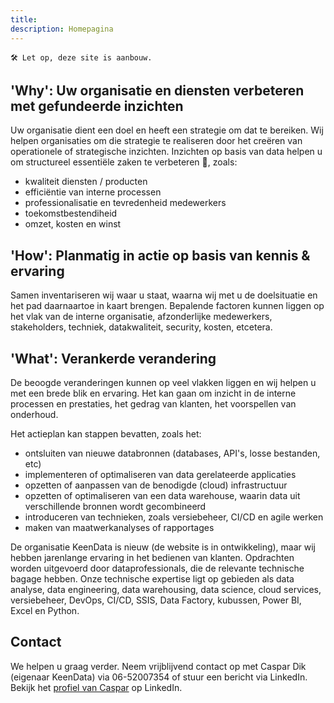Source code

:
 ```yaml
---
title: 
description: Homepagina
---
```


```
🛠 Let op, deze site is aanbouw.
```

[comment]: # (<p style="font-size:28px;text-align:center;"> ⚡ Wij helpen u graag verder om met inzichten uit uw data ⚡ </p>)

## 'Why': Uw organisatie en diensten verbeteren met gefundeerde inzichten
Uw organisatie dient een doel en heeft een strategie om dat te bereiken.
Wij helpen organisaties om die strategie te realiseren door het creëren van operationele of strategische inzichten.
Inzichten op basis van data helpen u om structureel essentiële zaken te verbeteren 🚀, zoals:
- kwaliteit diensten / producten
- efficiëntie van interne processen
- professionalisatie en tevredenheid medewerkers
- toekomstbestendiheid
- omzet, kosten en winst
 
## 'How': Planmatig in actie op basis van kennis & ervaring
Samen inventariseren wij waar u staat, waarna wij met u de doelsituatie en het pad daarnaartoe in kaart brengen.
Bepalende factoren kunnen liggen op het vlak van de interne organisatie, afzonderlijke medewerkers, stakeholders, techniek, datakwaliteit, security, kosten, etcetera.

## 'What': Verankerde verandering
De beoogde veranderingen kunnen op veel vlakken liggen en wij helpen u met een brede blik en ervaring.
Het kan gaan om inzicht in de interne processen en prestaties, het gedrag van klanten, het voorspellen van onderhoud.

Het actieplan kan stappen bevatten, zoals het:
- ontsluiten van nieuwe databronnen (databases, API's, losse bestanden, etc)
- implementeren of optimaliseren van data gerelateerde applicaties 
- opzetten of aanpassen van de benodigde (cloud) infrastructuur 
- opzetten of optimaliseren van een data warehouse, waarin data uit verschillende bronnen wordt gecombineerd
- introduceren van technieken, zoals versiebeheer, CI/CD en agile werken
- maken van maatwerkanalyses of rapportages

De organisatie KeenData is nieuw (de website is in ontwikkeling), maar wij hebben jarenlange ervaring in het bedienen van klanten.
Opdrachten worden uitgevoerd door dataprofessionals, die de relevante technische bagage hebben.
Onze technische expertise ligt op gebieden als data analyse, data engineering, data warehousing, data science, cloud services, versiebeheer, DevOps, CI/CD, SSIS, Data Factory, kubussen, Power BI, Excel en Python.    

## Contact
We helpen u graag verder. Neem vrijblijvend contact op met Caspar Dik (eigenaar KeenData) via 06-52007354 of stuur een bericht via LinkedIn. Bekijk het [profiel van Caspar](https://www.linkedin.com/in/caspardik/) op LinkedIn.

• Work to be completed:
From the entries above, return exactly the line containing "Wij helpen organisaties", the line containing "De beoogde veranderingen", and all lines between, and nothing else.

• Solution:
Wij helpen organisaties om die strategie te realiseren door het creëren van operationele of strategische inzichten.
Inzichten op basis van data helpen u om structureel essentiële zaken te verbeteren 🚀, zoals:
- kwaliteit diensten / producten
- efficiëntie van interne processen
- professionalisatie en tevredenheid medewerkers
- toekomstbestendiheid
- omzet, kosten en winst
 
## 'How': Planmatig in actie op basis van kennis & ervaring
Samen inventariseren wij waar u staat, waarna wij met u de doelsituatie en het pad daarnaartoe in kaart brengen.
Bepalende factoren kunnen liggen op het vlak van de interne organisatie, afzonderlijke medewerkers, stakeholders, techniek, datakwaliteit, security, kosten, etcetera.

## 'What': Verankerde verandering
De beoogde veranderingen kunnen op veel vlakken liggen en wij helpen u met een brede blik en ervaring.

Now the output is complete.